Эта тяжелая картина была у всех на виду. Но существовало и многое такое, о чем даже догадаться было трудно, и оно, тайное, упорно работало против Советской республики. Человек, облеченный властью Председателя Реввоенсовета Республики, – Троцкий – рассматривался руководителями Антанты как союзник. Ближайший советник президента Вильсона полковник Хауз считал, что если бы интервенция приобрела общесоюзнический характер, то можно было бы смело рассчитывать на содействие Троцкого. Французский посол Нуланс в эти дни записывал: «Троцкий настолько свыкся с мыслью о нашей оккупации Архангельска, что во время одной из бесед с капитаном Садулем он удивлялся, что операция еще не осуществлена». Действуя через Троцкого, представители Антанты в Москве прилагали все усилия к тому, чтобы убедить Советское правительство не возражать против ввода их войск в Россию якобы для обороны против Германии.
Но всего этого не знал Куйбышев. Он тревожился за семью, скрипел зубами от собственного бессилия: не мог вывезти Паню и сына сюда. Одно воспоминание беспрестанно терзало его. За несколько дней до того, как они расстались, Паня сказала, что вновь готовится стать матерью. И чтобы как-то успокоить его, добавила:
– Ты не тревожься, это случится не скоро. А возможно, я ошибаюсь.

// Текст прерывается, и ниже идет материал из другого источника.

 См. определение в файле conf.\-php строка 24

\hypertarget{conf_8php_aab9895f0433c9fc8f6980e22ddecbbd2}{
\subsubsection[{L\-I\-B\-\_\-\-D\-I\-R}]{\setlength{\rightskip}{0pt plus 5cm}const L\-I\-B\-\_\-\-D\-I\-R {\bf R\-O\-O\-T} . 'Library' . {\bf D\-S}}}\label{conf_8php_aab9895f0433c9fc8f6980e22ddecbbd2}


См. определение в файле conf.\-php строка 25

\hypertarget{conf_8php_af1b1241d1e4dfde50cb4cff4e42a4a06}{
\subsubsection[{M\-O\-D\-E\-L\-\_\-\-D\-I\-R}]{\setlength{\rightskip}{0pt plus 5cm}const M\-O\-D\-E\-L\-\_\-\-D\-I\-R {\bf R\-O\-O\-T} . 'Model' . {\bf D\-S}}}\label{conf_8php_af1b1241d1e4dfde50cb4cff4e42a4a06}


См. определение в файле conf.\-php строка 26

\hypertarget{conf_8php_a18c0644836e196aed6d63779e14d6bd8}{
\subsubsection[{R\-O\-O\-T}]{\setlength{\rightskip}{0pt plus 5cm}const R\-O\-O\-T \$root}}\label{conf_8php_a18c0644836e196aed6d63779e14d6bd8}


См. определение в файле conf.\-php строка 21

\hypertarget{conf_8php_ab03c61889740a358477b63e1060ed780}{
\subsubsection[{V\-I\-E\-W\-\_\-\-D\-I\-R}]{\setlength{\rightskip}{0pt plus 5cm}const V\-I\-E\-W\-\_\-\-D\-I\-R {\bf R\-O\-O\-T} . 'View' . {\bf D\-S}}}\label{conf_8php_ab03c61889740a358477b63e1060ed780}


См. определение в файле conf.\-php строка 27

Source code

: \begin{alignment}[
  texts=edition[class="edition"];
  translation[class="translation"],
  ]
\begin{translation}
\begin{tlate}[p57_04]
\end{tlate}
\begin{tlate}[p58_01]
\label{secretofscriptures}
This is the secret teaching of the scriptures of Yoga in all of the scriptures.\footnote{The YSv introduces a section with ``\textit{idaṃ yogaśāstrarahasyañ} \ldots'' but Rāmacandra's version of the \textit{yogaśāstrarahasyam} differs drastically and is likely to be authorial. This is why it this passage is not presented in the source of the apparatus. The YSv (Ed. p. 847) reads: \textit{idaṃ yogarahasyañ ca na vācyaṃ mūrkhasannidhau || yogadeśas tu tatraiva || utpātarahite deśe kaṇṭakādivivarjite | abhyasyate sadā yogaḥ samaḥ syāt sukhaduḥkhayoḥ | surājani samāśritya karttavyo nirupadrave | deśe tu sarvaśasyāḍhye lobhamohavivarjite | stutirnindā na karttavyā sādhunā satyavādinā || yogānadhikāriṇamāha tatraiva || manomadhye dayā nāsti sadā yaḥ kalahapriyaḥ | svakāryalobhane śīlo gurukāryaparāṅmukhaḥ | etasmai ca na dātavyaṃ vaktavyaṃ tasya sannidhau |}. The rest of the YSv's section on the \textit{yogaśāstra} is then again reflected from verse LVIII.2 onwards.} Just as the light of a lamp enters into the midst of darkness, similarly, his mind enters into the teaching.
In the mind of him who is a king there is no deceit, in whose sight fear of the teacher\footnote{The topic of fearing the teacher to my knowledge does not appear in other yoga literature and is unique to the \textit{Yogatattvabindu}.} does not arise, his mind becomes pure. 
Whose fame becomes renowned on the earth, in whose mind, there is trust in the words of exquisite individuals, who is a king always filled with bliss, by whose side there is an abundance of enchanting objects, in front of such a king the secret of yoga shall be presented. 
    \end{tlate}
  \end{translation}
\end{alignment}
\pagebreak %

Врач ничего определенного не сказал.
И сейчас Куйбышев не находил себе места: а если ее схватят? Неужели и второму его ребенку суждено родиться в тюремной камере? Ее могут даже уничтожить как жену Куйбышева, революционерку... Нет предела жестокостям эсеров и беляков.
Любыми путями вызволить Паню и Володю... Но он понимал: это было бы слишком рискованно. Если бы перевезти их тайно в Покровск... Покровск свободен от белых, железная дорога в руках красных отрядов... И не обязательно добираться до Покровска на пароходе – пароходы проверяют. Можно и на телеге по степи...
Но все это весьма проблематично. Созданная им при штабе 1‑й армии разведывательная группа, посланная в Самару, по доносу предателя схвачена. Ее руководитель Паршин и четверо его товарищей расстреляны белыми. Члены подпольного комитета Антропов, Авейде, Дерябина арестованы, брошены в тюрьму. Авейде поддерживала связь непосредственно с Куйбышевым, через нее передавал сведения о продвижении чехословацких эшелонов и политическом настроении солдат чешский коммунист некто Ярослав Гашек...
Была тревога за Василия Блюхера. Где он? Удалось ли ему прорваться на Южный Урал и поднять население на борьбу с белыми? Или погиб, так и не создав ни одного партизанского отряда?.. Велик Урал, и легко затеряться в его теснинах и чащобах...
Продолжала волновать судьба Саши Масленникова и Вавилова, взятых в плен эсерами. В самарской тюрьме их не было. Вскоре удалось выяснить: оба переправлены в омскую тюрьму. Омская тюрьма... Как хорошо знал он ее! Оттуда не так уж трудно бежать, если все организовать как следует...
– Ты, кажется, тоже отбывал срок там? – спросил он латыша Паспарне.
– Да, я бежал оттуда.
– Как раз то, что нужно. Отправляйся в Омск и помоги бежать Масленникову и Вавилову!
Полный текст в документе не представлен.